I had my laptop but I didn’t write. I thought a lot, and then I explored the winding streets around the square. I walked past a large synagogue where a group of men were gathered, all dressed in black, two of them with huge, professional looking video cameras on their shoulders. Seconds later, the street filled with tooting horns and a wedding car approached, at which point, lots of other people emerged from the synagogue. All of the men wore black and so did a lot of the women, but a few wore a neapolitan mix of colours and shimmering taffeta. The car drew up and stopped and an old man climbed out, absolutely beaming with pride as he greeted the guests on the pavement who cheered like they were at a football game. There was something very natural and honest about the whole thing - in some ways, it reminded me of weddings that I’ve seen in Eastern Europe. Yes, everyone was wearing their best clothes, but it had none of the vanity that abounds at most modern weddings. The outfits looked a bit dated, but charming nevertheless, and yes, the bride did look a bit like a giant candy floss - but there was genuine delight and real feeling as she was greeted by her friends and disappeared inside. This picture doesn’t really do it justice, I snapped it on my ‘phone from across the street:

Place de Voges Wedding
Give me a wedding like that any day.

14.05. 2007

I made it!

Well, here I am - and if I’m honest, I’m ever so slightly amazed that it’s all gone so smoothly.

The bit I was dreading - arriving at Gare de Nord, was fine, in fact it was little different to arriving at Waterloo. I found the exit where the taxi rank is, queued for ten minutes, showed the taxi driver the address of my hotel on the booking form and that was that!
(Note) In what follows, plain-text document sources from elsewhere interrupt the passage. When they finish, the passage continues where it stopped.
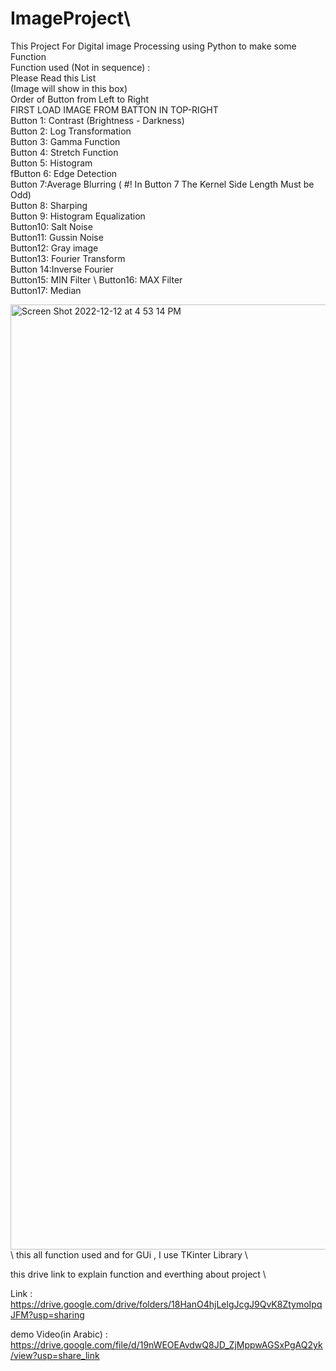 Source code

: # ImageProject\
This Project For Digital image Processing using Python to make some Function\
Function used (Not in sequence) : \
Please Read this List \
(Image will show in this box)\
Order of Button from Left to Right \
FIRST  LOAD  IMAGE  FROM  BATTON  IN  TOP-RIGHT \
Button 1: Contrast (Brightness - Darkness) \
Button 2: Log Transformation \
Button 3: Gamma Function \
Button 4: Stretch Function \
Button 5: Histogram \
fButton 6: Edge Detection\
Button 7:Average Blurring ( #! In Button 7 The Kernel Side Length Must be Odd) \
Button 8: Sharping  \
Button 9: Histogram Equalization \
Button10: Salt Noise \
Button11: Gussin Noise \
Button12: Gray image\
Button13: Fourier Transform \
Button 14:Inverse Fourier\
Button15: MIN Filter \ 
Button16: MAX Filter \
Button17: Median 

<img width="1512" alt="Screen Shot 2022-12-12 at 4 53 14 PM" src="https://user-images.githubusercontent.com/83542891/210368462-b14a67fb-56a5-4db9-8989-182323cde601.png">
\
this all function used and for GUi , I use TKinter Library \

this drive link to explain function and everthing about project \

Link : https://drive.google.com/drive/folders/18HanO4hjLelgJcgJ9QvK8ZtymoIpqJFM?usp=sharing

demo Video(in Arabic) : https://drive.google.com/file/d/19nWEOEAvdwQ8JD_ZjMppwAGSxPgAQ2yk/view?usp=share_link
A fairly long taxi ride across the city cost the equivalent of about £10, so I wasn’t fleeced.

The hotel is lovely - I will post some pictures when I get home. This morning I got up and didn’t really have much of a plan what to do. I have to keep reminding myself that the emphasis on these few days is to write, not to be run around like a demented tourist - but it’s hard! I needed to aim for SOMEWHERE. I wanted to go to the Musee D’Orsay, as mentioned often in Eric Maisel’s book, but it’s closed on Mondays. So instead, I braved the metro (I’d bought an advance five day pass from Railbookers which saved a lot of worry) and here I am at the Louvre. How exciting!! It’s a huge complex and so my first stop was a cafe to have breakfast - then I will look around the Louvre and come back to writing. Breakfast is a large coffee and croissants. What else?! I fired up my laptop, planning to write my journal offline, but there is free wi-fi here so I’m taking the opportunity to blog ‘live’.

Hmmm. Time for a second cup of coffee and a look at chapter 2 of my novel perhaps?